TASK ITEM.
Reproduce nothing but the closing run of lines: the line with "For a subset" and each line that follows it to the end of the data.

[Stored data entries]
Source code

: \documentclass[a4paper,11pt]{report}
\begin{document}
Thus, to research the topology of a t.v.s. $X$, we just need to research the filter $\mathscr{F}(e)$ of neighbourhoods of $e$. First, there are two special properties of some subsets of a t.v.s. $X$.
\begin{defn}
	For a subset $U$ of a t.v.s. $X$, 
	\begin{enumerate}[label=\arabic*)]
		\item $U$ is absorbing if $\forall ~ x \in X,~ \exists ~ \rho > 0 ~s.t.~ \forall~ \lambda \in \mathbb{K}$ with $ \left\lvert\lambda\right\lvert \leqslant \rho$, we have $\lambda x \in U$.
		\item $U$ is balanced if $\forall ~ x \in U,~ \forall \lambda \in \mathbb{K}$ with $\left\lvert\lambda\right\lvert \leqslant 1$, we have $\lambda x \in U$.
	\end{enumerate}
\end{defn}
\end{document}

EXERCISE RESULT.
	For a subset $U$ of a t.v.s. $X$, 
	\begin{enumerate}[label=\arabic*)]
		\item $U$ is absorbing if $\forall ~ x \in X,~ \exists ~ \rho > 0 ~s.t.~ \forall~ \lambda \in \mathbb{K}$ with $ \left\lvert\lambda\right\lvert \leqslant \rho$, we have $\lambda x \in U$.
		\item $U$ is balanced if $\forall ~ x \in U,~ \forall \lambda \in \mathbb{K}$ with $\left\lvert\lambda\right\lvert \leqslant 1$, we have $\lambda x \in U$.
	\end{enumerate}
\end{defn}
\end{document}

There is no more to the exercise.